0:45 Vi presentiamo Michael O’Shea
Benvenuti su The Garage. Sono John Heinlein, Direttore Marketing di Sonatus. Oggi, nel nostro podcast, abbiamo un ospite di MOTER, azienda leader nel settore delle assicurazioni basate sull’utilizzo. Sono lieto di dare il benvenuto a Michael O’Shea nel nostro podcast. Michael, sono davvero felice che tu sia qui con noi oggi.
Perché non inizi raccontandoci qualcosa di te?
Sì, John. Giusto. Grazie mille per averci inclusi nel programma “ The Garage ”. Mi chiamo Michael O’Shea. Sono COO e CTO di MOTER Technologies.
1:10 L'esperienza di Michael nel settore automobilistico
Ho alle spalle oltre trent'anni di esperienza nel settore automobilistico. Ho dedicato gran parte della mia carriera al software automobilistico, con particolare attenzione ai veicoli connessi e a quelli definiti dal software. Ho iniziato la mia carriera lavorando per Alpine Electronics nei primi anni '90 e ho sviluppato alcuni sistemi audio e, successivamente, sistemi di navigazione per quell'azienda, tra cui il primo sistema di navigazione montato di serie negli Stati Uniti in collaborazione con Honda. A distanza di molti anni, Honda è ancora uno dei miei partner.

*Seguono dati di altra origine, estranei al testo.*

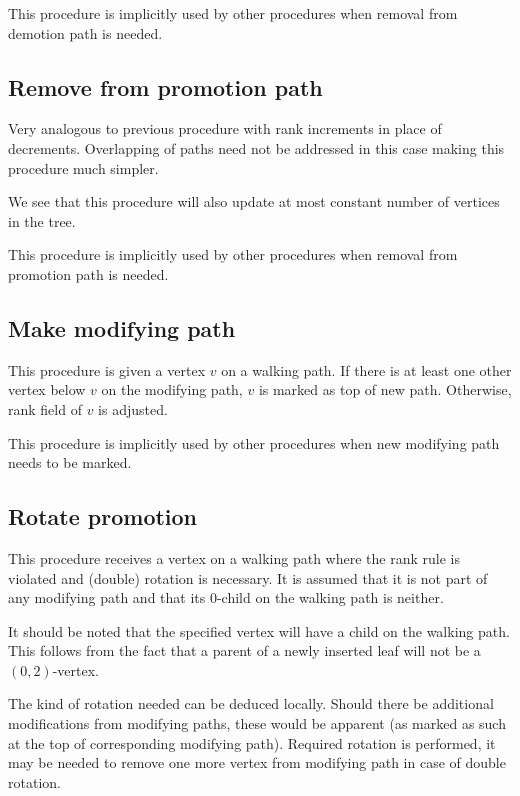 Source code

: This procedure is implicitly used by other procedures when removal from demotion path is needed.


\subsection{Remove from promotion path}

Very analogous to previous procedure with rank increments in place of decrements. Overlapping of paths need not be addressed in this case making this procedure much simpler.

We see that this procedure will also update at most constant number of vertices in the tree.

This procedure is implicitly used by other procedures when removal from promotion path is needed.

\subsection{Make modifying path}

This procedure is given a vertex $v$ on a walking path. If there is at least one other vertex below $v$ on the modifying path, $v$ is marked as top of new path. Otherwise, rank field of $v$ is adjusted. 

This procedure is implicitly used by other procedures when new modifying path needs to be marked.

\subsection{Rotate promotion}

This procedure receives a vertex on a walking path where the rank rule is violated and (double) rotation is necessary. It is assumed that it is not part of any modifying path and that its $0$-child on the walking path is neither. 

It should be noted that the specified vertex will have a child on the walking path. This follows from the fact that a parent of a newly inserted leaf will not be a $(0,2)$-vertex.

The kind of rotation needed can be deduced locally. Should there be additional modifications from modifying paths, these would be apparent (as marked as such at the top of corresponding modifying path). Required rotation is performed, it may be needed to remove one more vertex from modifying path in case of double rotation.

In seguito mi sono trasferito negli Stati Uniti e ho lavorato per un’azienda che all’epoca si chiamava Navigation Technologies. Oggi si chiama HERE, un’azienda specializzata in cartografia. Lì ho collaborato con partner dell’ecosistema automobilistico, case automobilistiche (OEM) e fornitori, sviluppando servizi e soluzioni basati sulla localizzazione.
E poi ho fondato la mia azienda. Per quasi vent'anni ho gestito una società chiamata Abalta Technologies, che forniva servizi e prodotti software al settore automobilistico.

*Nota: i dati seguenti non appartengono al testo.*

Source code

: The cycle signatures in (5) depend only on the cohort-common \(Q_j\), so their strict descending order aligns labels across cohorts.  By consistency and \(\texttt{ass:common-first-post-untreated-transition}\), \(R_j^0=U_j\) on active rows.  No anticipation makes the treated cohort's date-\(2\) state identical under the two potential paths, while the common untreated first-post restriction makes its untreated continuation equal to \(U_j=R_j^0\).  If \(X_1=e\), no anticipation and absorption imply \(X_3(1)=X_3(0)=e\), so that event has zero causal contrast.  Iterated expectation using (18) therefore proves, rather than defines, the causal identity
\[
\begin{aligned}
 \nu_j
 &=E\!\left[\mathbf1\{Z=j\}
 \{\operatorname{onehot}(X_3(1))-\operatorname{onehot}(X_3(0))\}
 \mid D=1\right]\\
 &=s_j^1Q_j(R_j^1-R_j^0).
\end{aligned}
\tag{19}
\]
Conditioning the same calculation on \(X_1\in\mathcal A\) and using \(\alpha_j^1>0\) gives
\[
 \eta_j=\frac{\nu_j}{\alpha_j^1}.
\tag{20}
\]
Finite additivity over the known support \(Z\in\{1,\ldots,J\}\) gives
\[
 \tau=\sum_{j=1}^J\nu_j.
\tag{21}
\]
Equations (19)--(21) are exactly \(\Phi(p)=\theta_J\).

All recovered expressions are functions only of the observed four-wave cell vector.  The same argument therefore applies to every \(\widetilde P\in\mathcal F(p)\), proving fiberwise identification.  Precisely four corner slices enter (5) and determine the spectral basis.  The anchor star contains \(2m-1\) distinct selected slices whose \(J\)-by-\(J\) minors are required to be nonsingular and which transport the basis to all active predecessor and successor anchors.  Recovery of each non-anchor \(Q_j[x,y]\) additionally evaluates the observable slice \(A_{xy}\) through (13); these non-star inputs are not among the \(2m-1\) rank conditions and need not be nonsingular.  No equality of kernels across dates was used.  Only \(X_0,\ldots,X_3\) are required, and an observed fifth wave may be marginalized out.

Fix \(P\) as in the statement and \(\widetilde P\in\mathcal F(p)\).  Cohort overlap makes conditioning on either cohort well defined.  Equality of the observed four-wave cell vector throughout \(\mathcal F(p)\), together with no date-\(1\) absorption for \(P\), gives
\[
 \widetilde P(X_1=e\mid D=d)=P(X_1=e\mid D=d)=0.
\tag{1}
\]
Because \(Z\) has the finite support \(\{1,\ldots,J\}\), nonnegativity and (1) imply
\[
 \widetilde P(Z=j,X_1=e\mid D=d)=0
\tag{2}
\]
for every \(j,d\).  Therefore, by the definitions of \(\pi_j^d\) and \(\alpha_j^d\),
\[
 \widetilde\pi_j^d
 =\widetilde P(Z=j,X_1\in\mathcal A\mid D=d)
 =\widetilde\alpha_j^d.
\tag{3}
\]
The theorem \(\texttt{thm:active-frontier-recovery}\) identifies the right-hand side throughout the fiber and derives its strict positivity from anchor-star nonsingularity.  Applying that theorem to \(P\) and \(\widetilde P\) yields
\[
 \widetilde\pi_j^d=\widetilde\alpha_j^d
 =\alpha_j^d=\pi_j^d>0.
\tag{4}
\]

L'ho venduta nel 2018. Poco prima di entrare in MOTER, ho lavorato presso AWS occupandomi principalmente di mobilità connessa e veicoli definiti dal software. Successivamente sono entrato a far parte di MOTER Technologies, un'azienda molto interessante che opera all'incrocio tra il settore assicurativo e quello automobilistico.
Ore 14:30 Curiosità e storie personali
E tra un attimo parleremo di MOTER. Devi raccontarci un aneddoto divertente su di te.

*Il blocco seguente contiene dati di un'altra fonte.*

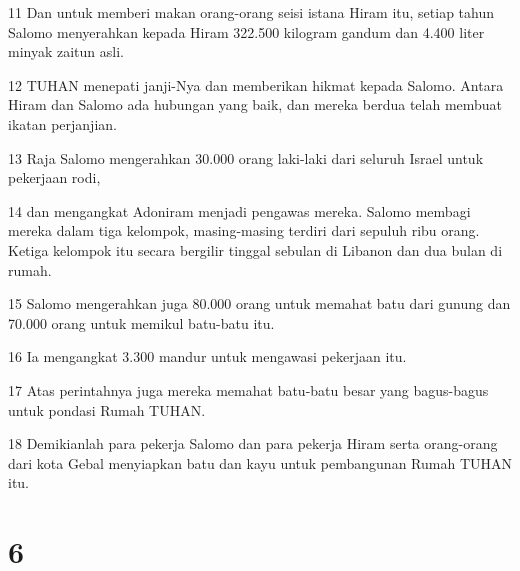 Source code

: \par 11 Dan untuk memberi makan orang-orang seisi istana Hiram itu, setiap tahun Salomo menyerahkan kepada Hiram 322.500 kilogram gandum dan 4.400 liter minyak zaitun asli.
\par 12 TUHAN menepati janji-Nya dan memberikan hikmat kepada Salomo. Antara Hiram dan Salomo ada hubungan yang baik, dan mereka berdua telah membuat ikatan perjanjian.
\par 13 Raja Salomo mengerahkan 30.000 orang laki-laki dari seluruh Israel untuk pekerjaan rodi,
\par 14 dan mengangkat Adoniram menjadi pengawas mereka. Salomo membagi mereka dalam tiga kelompok, masing-masing terdiri dari sepuluh ribu orang. Ketiga kelompok itu secara bergilir tinggal sebulan di Libanon dan dua bulan di rumah.
\par 15 Salomo mengerahkan juga 80.000 orang untuk memahat batu dari gunung dan 70.000 orang untuk memikul batu-batu itu.
\par 16 Ia mengangkat 3.300 mandur untuk mengawasi pekerjaan itu.
\par 17 Atas perintahnya juga mereka memahat batu-batu besar yang bagus-bagus untuk pondasi Rumah TUHAN.
\par 18 Demikianlah para pekerja Salomo dan para pekerja Hiram serta orang-orang dari kota Gebal menyiapkan batu dan kayu untuk pembangunan Rumah TUHAN itu.

\chapter{6}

Ok. Una curiosità. Come avrete forse intuito dal mio accento, sono cresciuto in Irlanda.
E dopo la laurea, mi sono trasferito in Giappone.
Come vuoi.
Come si fa di solito. E il 1991 è stato un anno interessante. All’epoca non c’era molta gente che si trasferiva in Giappone. Ma in Irlanda c’era un programma governativo che inseriva ingegneri neolaureati in varie aziende giapponesi per un periodo di circa quattro o cinque anni.
E io ero uno delle diverse centinaia di irlandesi – uomini e donne – che sono finiti in Giappone. Alcuni di loro vivono ancora lì. E, in effetti, parecchi di loro lavorano nel settore automobilistico. Quindi, se sentite quegli accenti irlandesi, probabilmente derivano da quel programma.
È una storia incredibile. Allora, la curiosità che voglio raccontarti è che ho vissuto in Giappone per circa sei mesi, una ventina di anni fa. Ed è stata un’esperienza meravigliosa. Già da molti, molti, molti anni lavoravo con il Giappone, e ho avuto l’opportunità di svolgere un incarico lì per un po’. E lavoro con clienti giapponesi da quindici, venti anni.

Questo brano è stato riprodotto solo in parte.